1 mole of an ideal gas at \(300 \mathrm{~K}\) is expanded isothermally and reversible from an initial volume of 1 litre to 10 litre. The work in this process is \(\left(\mathrm{R}=2 \mathrm{cal} \mathrm{mol}^{-1} \mathrm{~K}^{-1}\right)\) (a) \(163.7 \mathrm{cal}\) (b) zero (c) \(-1381.8 \mathrm{cal}\) (d) 9 litreatm

Short answer

The work done is -1381.2 cal, which corresponds to option (c).

Step-by-step solution

Understand the Problem

The exercise asks us to calculate the work done when 1 mole of an ideal gas expands isothermally and reversibly from 1 litre to 10 litres at a temperature of 300 K. Given the gas constant, R = 2 cal/mol·K, we need to find the work done during this process.

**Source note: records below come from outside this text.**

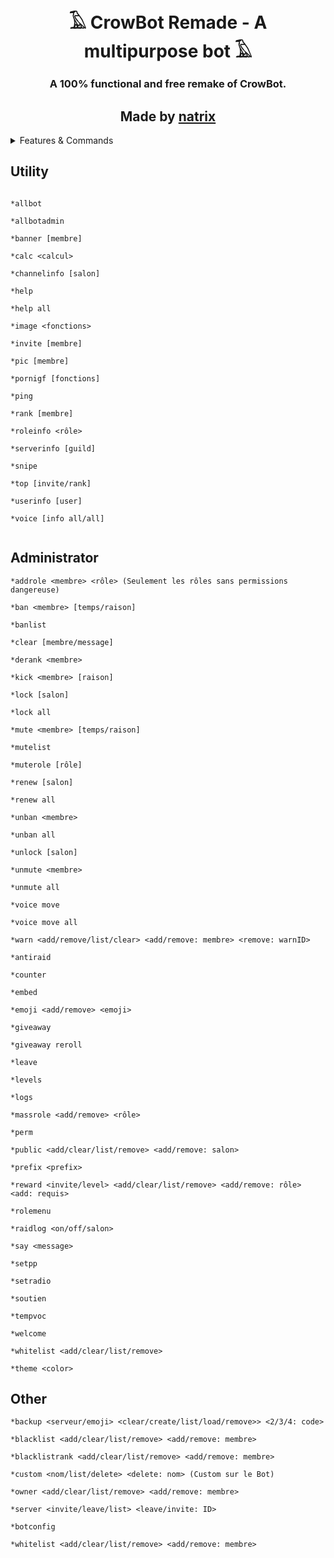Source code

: <div align="center"> 
<h1>𓄿 CrowBot Remade - A multipurpose bot 𓄿</h1>
<h3>A 100% functional and free remake of CrowBot. <h3/>
<h2>Made by <a href="https://github.com/natrixdev">natrix</a></h2>
</div> 


<details>
  <summary>Features & Commands</summary>
  <ol>
    <li>
      <a href="#utility">Utility Commands 🔨</a>
    </li>
    <li>
      <a href="#administrator">Admin Commands 👮‍♂️</a>
    </li>
    <li><a href="#other">Other Commands ➕</a></li>
  </ol>
</details>

## Utility
  
```*alladmin

*allbot

*allbotadmin

*banner [membre]

*calc <calcul>

*channelinfo [salon]

*help

*help all

*image <fonctions>

*invite [membre]

*pic [membre]

*pornigf [fonctions]

*ping

*rank [membre]

*roleinfo <rôle>

*serverinfo [guild]

*snipe

*top [invite/rank]

*userinfo [user]

*voice [info all/all]
  
```
    
## Administrator
  
 ```
*addrole <membre> <rôle> (Seulement les rôles sans permissions dangereuse)

*ban <membre> [temps/raison]

*banlist

*clear [membre/message]

*derank <membre>

*kick <membre> [raison]

*lock [salon]

*lock all

*mute <membre> [temps/raison]

*mutelist

*muterole [rôle]

*renew [salon]

*renew all

*unban <membre>

*unban all

*unlock [salon]

*unmute <membre>

*unmute all

*voice move
  
*voice move all

*warn <add/remove/list/clear> <add/remove: membre> <remove: warnID>

*antiraid

*counter

*embed

*emoji <add/remove> <emoji>

*giveaway

*giveaway reroll

*leave

*levels

*logs

*massrole <add/remove> <rôle>

*perm

*public <add/clear/list/remove> <add/remove: salon>

*prefix <prefix>

*reward <invite/level> <add/clear/list/remove> <add/remove: rôle> <add: requis>

*rolemenu

*raidlog <on/off/salon>

*say <message>

*setpp

*setradio

*soutien

*tempvoc

*welcome

*whitelist <add/clear/list/remove>

*theme <color>
```

## Other
  
 ```
*backup <serveur/emoji> <clear/create/list/load/remove>> <2/3/4: code>

*blacklist <add/clear/list/remove> <add/remove: membre>

*blacklistrank <add/clear/list/remove> <add/remove: membre>

*custom <nom/list/delete> <delete: nom> (Custom sur le Bot)

*owner <add/clear/list/remove> <add/remove: membre>

*server <invite/leave/list> <leave/invite: ID>

*botconfig

*whitelist <add/clear/list/remove> <add/remove: membre>

  ```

Recall the Work Formula for Isothermal Reversible Expansion

For an isothermal, reversible expansion of an ideal gas, the work done (W) is given by the formula: \[ W = -nRT \, \ln \left(\frac{V_f}{V_i}\right) \] where \( n \) is the number of moles, \( R \) is the gas constant, \( T \) is the temperature in Kelvin, \( V_f \) is the final volume, and \( V_i \) is the initial volume.

Substitute the Values

Substitute the given values into the formula. Here, \( n = 1 \), \( R = 2 \) cal/mol·K, \( T = 300 \) K, \( V_i = 1 \) litre, and \( V_f = 10 \) litres. The expression becomes: \[ W = -1 \times 2 \times 300 \times \ln \left(\frac{10}{1}\right) \]

Calculate the Natural Logarithm

Calculate the natural logarithm: \( \ln \left(10\right) \approx 2.302 \). This logarithm often arises when dealing with expressions involving powers of 10.

Compute the Work Done

Substitute the logarithm value in: \[ W = -2 \times 300 \times 2.302 = -1381.2 \] Therefore, the work done by the gas when it expands isothermally and reversibly is \(-1381.2\) calories.

Key concepts

Ideal Gas Law

The Ideal Gas Law is a fundamental equation in chemistry that describes the behavior of ideal gases. It is expressed as:
\[ PV = nRT \]
where:

• \(P\) stands for pressure,
• \(V\) is the volume,
• \(n\) is the number of moles,
• \(R\) is the gas constant (in this scenario, 2 cal/mol·K),
• and \(T\) is the temperature in Kelvin.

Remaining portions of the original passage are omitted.